Requirement:
Go through the entries below. Copy each line in which "Recipient" appears.

Input records:
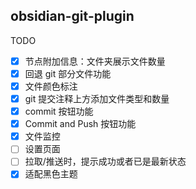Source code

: ## obsidian-git-plugin

TODO
- [x] 节点附加信息：文件夹展示文件数量
- [x] 回退 git 部分文件功能
- [x] 文件颜色标注
- [x] git 提交注释上方添加文件类型和数量
- [x] commit 按钮功能
- [x] Commit and Push 按钮功能
- [x] 文件监控
- [ ] 设置页面
- [ ] 拉取/推送时，提示成功或者已是最新状态
- [x] 适配黑色主题
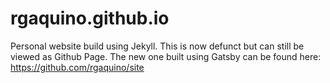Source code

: # rgaquino.github.io

Personal website build using Jekyll. This is now defunct but can still be viewed as Github Page. The new one built using Gatsby can be found here: https://github.com/rgaquino/site
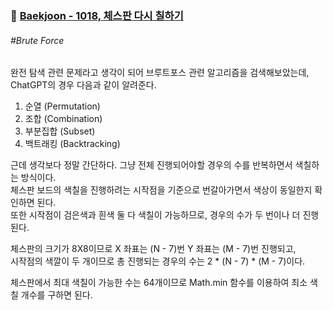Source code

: ### 🔗 [Baekjoon - 1018,  체스판 다시 칠하기](https://github.com/shihaim/coding-test/blob/fe47249ec7e11532f79c7f698be7b6c1cf556ca4/coding-test/src/main/java/org/example/baekjoon/class2/Solve1018.java)
###### \#Brute Force

완전 탐색 관련 문제라고 생각이 되어 브루트포스 관련 알고리즘을 검색해보았는데, ChatGPT의 경우 다음과 같이 알려준다.
1. 순열 (Permutation)
2. 조합 (Combination)
3. 부분집합 (Subset)
4. 백트래킹 (Backtracking)

근데 생각보다 정말 간단하다. 그냥 전체 진행되어야할 경우의 수를 반복하면서 색칠하는 방식이다.   
체스판 보드의 색칠을 진행하려는 시작점을 기준으로 번갈아가면서 색상이 동일한지 확인하면 된다.   
또한 시작점이 검은색과 흰색 둘 다 색칠이 가능하므로, 경우의 수가 두 번이나 더 진행된다.   

체스판의 크기가 8X8이므로 X 좌표는 (N - 7)번 Y 좌표는 (M - 7)번 진행되고,  
시작점의 색깔이 두 개이므로 총 진행되는 경우의 수는 2 * (N - 7) * (M - 7)이다.

체스판에서 최대 색칠이 가능한 수는 64개이므로 Math.min 함수를 이용하여 최소 색칠 개수를 구하면 된다.
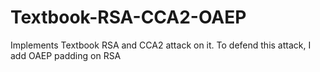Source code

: # Textbook-RSA-CCA2-OAEP
Implements Textbook RSA and CCA2 attack on it. To defend this attack, I add OAEP padding on RSA
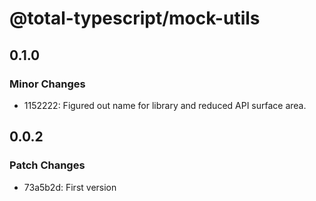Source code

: # @total-typescript/mock-utils

## 0.1.0

### Minor Changes

- 1152222: Figured out name for library and reduced API surface area.

## 0.0.2

### Patch Changes

- 73a5b2d: First version
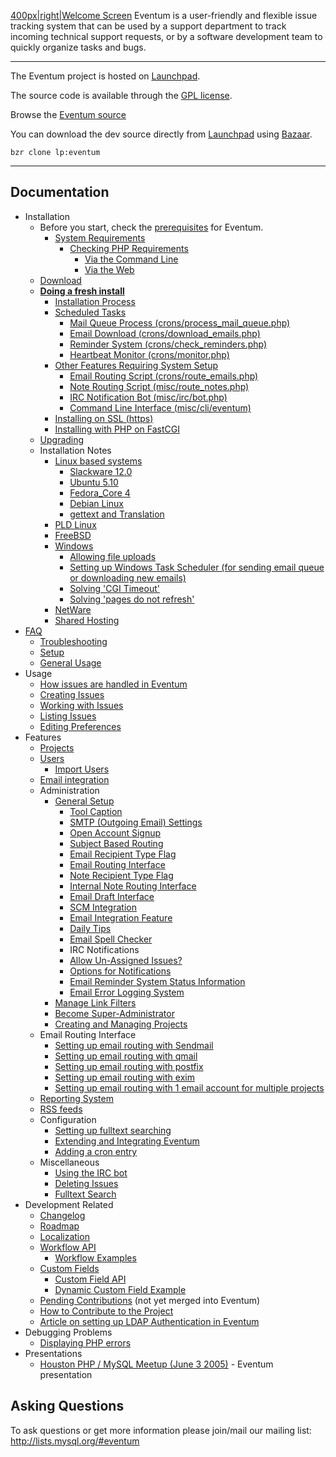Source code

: [400px|right|Welcome Screen](/Image:Eventum-Profile.jpg "wikilink") Eventum is a user-friendly and flexible issue tracking system that can be used by a support department to track incoming technical support requests, or by a software development team to quickly organize tasks and bugs.

* * * * *

The Eventum project is hosted on [Launchpad](https://launchpad.net/eventum/).

The source code is available through the [GPL license](/Eventum:License "wikilink").

Browse the [Eventum source](https://code.launchpad.net/~eventum-developers/eventum/trunk)

You can download the dev source directly from [Launchpad](https://launchpad.net/eventum) using [Bazaar](http://bazaar-vcs.org).


`bzr clone lp:eventum`

* * * * *

Documentation
-------------

-   Installation
    -   Before you start, check the [prerequisites](/Eventum:Prerequisites "wikilink") for Eventum.
        -   [System Requirements](/Eventum:Prerequisites#System_Requirements "wikilink")
            -   [Checking PHP Requirements](/Eventum:Prerequisites#Checking_PHP_Requirements "wikilink")
                -   [Via the Command Line](/Eventum:Prerequisites#Via_the_Command_Line "wikilink")
                -   [Via the Web](/Eventum:Prerequisites#Via_the_Web "wikilink")
    -   [Download](http://dev.mysql.com/downloads/other/eventum/)
    -   **[Doing a fresh install](/Eventum:Doing_a_fresh_install "wikilink")**
        -   [Installation Process](/Eventum:Doing_a_fresh_install#Installation_Process "wikilink")
        -   [Scheduled Tasks](/Eventum:Doing_a_fresh_install#Scheduled_Tasks "wikilink")
            -   [Mail Queue Process (crons/process_mail_queue.php)](/Eventum:Doing_a_fresh_install#Mail_Queue_Process_.28misc.2Fprocess_mail_queue.php.29 "wikilink")
            -   [Email Download (crons/download_emails.php)](/Eventum:Doing_a_fresh_install#Email_Download_.28misc.2Fdownload_emails.php.29 "wikilink")
            -   [Reminder System (crons/check_reminders.php)](/Eventum:Doing_a_fresh_install#Reminder_System_.28misc.2Fcheck_reminders.php.29 "wikilink")
            -   [Heartbeat Monitor (crons/monitor.php)](/Eventum:Doing_a_fresh_install#Heartbeat_Monitor_.28misc.2Fmonitor.php.29 "wikilink")
        -   [Other Features Requiring System Setup](/Eventum:Doing_a_fresh_install#Other_Features_Requiring_System_Setup "wikilink")
            -   [Email Routing Script (crons/route_emails.php)](/Eventum:Doing_a_fresh_install#Email_Routing_Script_.28misc.2Froute_emails.php.29 "wikilink")
            -   [Note Routing Script (misc/route_notes.php)](/Eventum:Doing_a_fresh_install#Note_Routing_Script_.28misc.2Froute_notes.php.29 "wikilink")
            -   [IRC Notification Bot (misc/irc/bot.php)](/Eventum:Doing_a_fresh_install#IRC_Notification_Bot_.28misc.2Firc.2Fbot.php.29 "wikilink")
            -   [Command Line Interface (misc/cli/eventum)](/Eventum:Doing_a_fresh_install#Command_Line_Interface_.28misc.2Fcli.2Feventum.29 "wikilink")
        -   [Installing on SSL (https)](/Eventum:Doing_a_fresh_install#Installing_on_SSL_.28https.29 "wikilink")
        -   [Installing with PHP on FastCGI](/Eventum:Doing_a_fresh_install#Installing_with_PHP_on_FastCGI "wikilink")
    -   [Upgrading](/Eventum:Upgrading "wikilink")
    -   Installation Notes
        -   [Linux based systems](/Eventum:Installation_notes_for_Linux_based_Systems "wikilink")
            -   [Slackware 12.0](/Eventum:Installation_notes_for_Linux_based_Systems#Slackware_12.0 "wikilink")
            -   [Ubuntu 5.10](/Eventum:Installation_notes_for_Linux_based_Systems#Ubuntu_5.10 "wikilink")
            -   [Fedora_Core 4](/Eventum:Installation_notes_for_Linux_based_Systems#Fedora_Core_4 "wikilink")
            -   [Debian Linux](/Eventum:Installation_notes_for_Linux_based_Systems#Debian_Linux "wikilink")
            -   [gettext and Translation](/Eventum:Installation_notes_for_Linux_based_Systems#gettext_and_Translation "wikilink")
        -   [PLD Linux](/Eventum:Installation_notes_for_PLD_Linux "wikilink")
        -   [FreeBSD](/Eventum:Installation_notes_for_FreeBSD_4.x "wikilink")
        -   [Windows](/Eventum:Installation_notes_for_Windows "wikilink")
            -   [Allowing file uploads](/Eventum:Installation_notes_for_Windows#Allowing_file_uploads "wikilink")
            -   [Setting up Windows Task Scheduler (for sending email queue or downloading new emails)](/Eventum:Installation_notes_for_Windows#Setting_up_Windows_Task_Scheduler_.28for_sending_email_queue_or_downloading_new_emails.29 "wikilink")
            -   [Solving 'CGI Timeout'](/Eventum:Installation_notes_for_Windows#Solving_.27CGI_Timeout.27 "wikilink")
            -   [Solving 'pages do not refresh'](/Eventum:Installation_notes_for_Windows#Solving_.27pages_do_not_refresh.27 "wikilink")
        -   [NetWare](/Eventum:Installation_notes_for_NetWare "wikilink")
        -   [Shared Hosting](/Eventum:Installation_notes_for_shared_hosts "wikilink")
-   [FAQ](/Eventum:FAQ "wikilink")
    -   [Troubleshooting](/Eventum:FAQ#Troubleshooting "wikilink")
    -   [Setup](/Eventum:FAQ#Setup "wikilink")
    -   [General Usage](/Eventum:FAQ#General_Usage "wikilink")
-   Usage
    -   [How issues are handled in Eventum](/Eventum:How_issues_are_handled_in_Eventum "wikilink")
    -   [Creating Issues](/Eventum:Creating_Issues "wikilink")
    -   [Working with Issues](/Eventum:Working_with_Issues "wikilink")
    -   [Listing Issues](/Eventum:Listing_Issues "wikilink")
    -   [Editing Preferences](/Eventum:Editing_Preferences "wikilink")
-   Features
    -   [Projects](/Eventum:Projects "wikilink")
    -   [Users](/Eventum:Users "wikilink")
        -   [Import Users](/Eventum:Import_Users "wikilink")
    -   [Email integration](/Eventum:Email_integration "wikilink")
    -   Administration
        -   [General Setup](/Eventum:General_Setup "wikilink")
            -   [Tool Caption](/Eventum:General_Setup#Tool_Caption "wikilink")
            -   [SMTP (Outgoing Email) Settings](/Eventum:General_Setup#SMTP_.28Outgoing_Email.29_Settings "wikilink")
            -   [Open Account Signup](/Eventum:General_Setup#Open_Account_Signup "wikilink")
            -   [Subject Based Routing](/Eventum:General_Setup#Subject_Based_Routing "wikilink")
            -   [Email Recipient Type Flag](/Eventum:General_Setup#Email_Recipient_Type_Flag "wikilink")
            -   [Email Routing Interface](/Eventum:General_Setup#Email_Routing_Interface "wikilink")
            -   [Note Recipient Type Flag](/Eventum:General_Setup#Note_Recipient_Type_Flag "wikilink")
            -   [Internal Note Routing Interface](/Eventum:General_Setup#Internal_Note_Routing_Interface "wikilink")
            -   [Email Draft Interface](/Eventum:General_Setup#Email_Draft_Interface "wikilink")
            -   [SCM Integration](/Eventum:General_Setup#SCM_Integration "wikilink")
            -   [Email Integration Feature](/Eventum:General_Setup#Email_Integration_Feature "wikilink")
            -   [Daily Tips](/Eventum:General_Setup#Daily_Tips "wikilink")
            -   [Email Spell Checker](/Eventum:General_Setup#Email_Spell_Checker "wikilink")
            -   IRC Notifications
            -   [Allow Un-Assigned Issues?](/Eventum:General_Setup#Allow_Un-Assigned_Issues.3F "wikilink")
            -   [Options for Notifications](/Eventum:General_Setup#Default_Options_for_Notifications "wikilink")
            -   [Email Reminder System Status Information](/Eventum:General_Setup#Email_Reminder_System_Status_Information "wikilink")
            -   [Email Error Logging System](/Eventum:General_Setup#Email_Error_Logging_System "wikilink")
        -   [Manage Link Filters](/Eventum:Manage_Link_Filters "wikilink")
        -   [Become Super-Administrator](/Eventum:Become_Super-Administrator "wikilink")
        -   [Creating and Managing Projects](/Eventum:Creating_and_Managing_Projects "wikilink")
    -   Email Routing Interface
        -   [Setting up email routing with Sendmail](/Eventum:Setting_up_email_routing_with_Sendmail "wikilink")
        -   [Setting up email routing with qmail](/Eventum:Setting_up_email_routing_with_qmail "wikilink")
        -   [Setting up email routing with postfix](/Eventum:Setting_up_email_routing_with_postfix "wikilink")
        -   [Setting up email routing with exim](/Eventum:Setting_up_email_routing_with_exim "wikilink")
        -   [Setting up email routing with 1 email account for multiple projects](/Eventum:Setting_up_email_routing_with_1_email_account_for_multiple_projects "wikilink")
    -   [Reporting System](/Eventum:Reporting_System "wikilink")
    -   [RSS feeds](/Eventum:RSS_feeds "wikilink")
    -   Configuration
        -   [Setting up fulltext searching](/Eventum:Setting_up_fulltext_searching "wikilink")
        -   [Extending and Integrating Eventum](/Eventum:Extending_and_Integrating_Eventum "wikilink")
        -   [Adding a cron entry](/Eventum:Adding_a_cron_entry "wikilink")
    -   Miscellaneous
        -   [Using the IRC bot](/Eventum:Using_the_IRC_bot "wikilink")
        -   [Deleting Issues](/Eventum:Deleting_Issues "wikilink")
        -   [Fulltext Search](/Eventum:Fulltext_Search "wikilink")
-   Development Related
    -   [Changelog](/Eventum:Changelog "wikilink")
    -   [Roadmap](/Eventum:Roadmap "wikilink")
    -   [Localization](/Eventum:Localization "wikilink")
    -   [Workflow API](/Eventum:WorkflowDocumentation "wikilink")
        -   [Workflow Examples](/Eventum:WorkflowExamples "wikilink")
    -   [Custom Fields](/Eventum:Custom_Fields "wikilink")
        -   [Custom Field API](/Eventum:CustomFieldAPI "wikilink")
        -   [Dynamic Custom Field Example](/Eventum:DynamicCustomFieldExample "wikilink")
    -   [Pending Contributions](/Eventum:Pending_Contributions "wikilink") (not yet merged into Eventum)
    -   [How to Contribute to the Project](/Eventum:HowToContribute "wikilink")
    -   [Article on setting up LDAP Authentication in Eventum](http://www.bieberlabs.com/wordpress/archives/2007/10/20/ldap-enabling-the-eventum-defect-tracking-system/)
-   Debugging Problems
    -   [Displaying PHP errors](/Eventum:Displaying_PHP_errors "wikilink")
-   Presentations
    -   [Houston PHP / MySQL Meetup (June 3 2005)](http://eventum.mysql.org/meetup_presentation.ppt) - Eventum presentation

Asking Questions
----------------

To ask questions or get more information please join/mail our mailing list: <http://lists.mysql.org/#eventum>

Exercise solution:
            -   [Email Recipient Type Flag](/Eventum:General_Setup#Email_Recipient_Type_Flag "wikilink")
            -   [Note Recipient Type Flag](/Eventum:General_Setup#Note_Recipient_Type_Flag "wikilink")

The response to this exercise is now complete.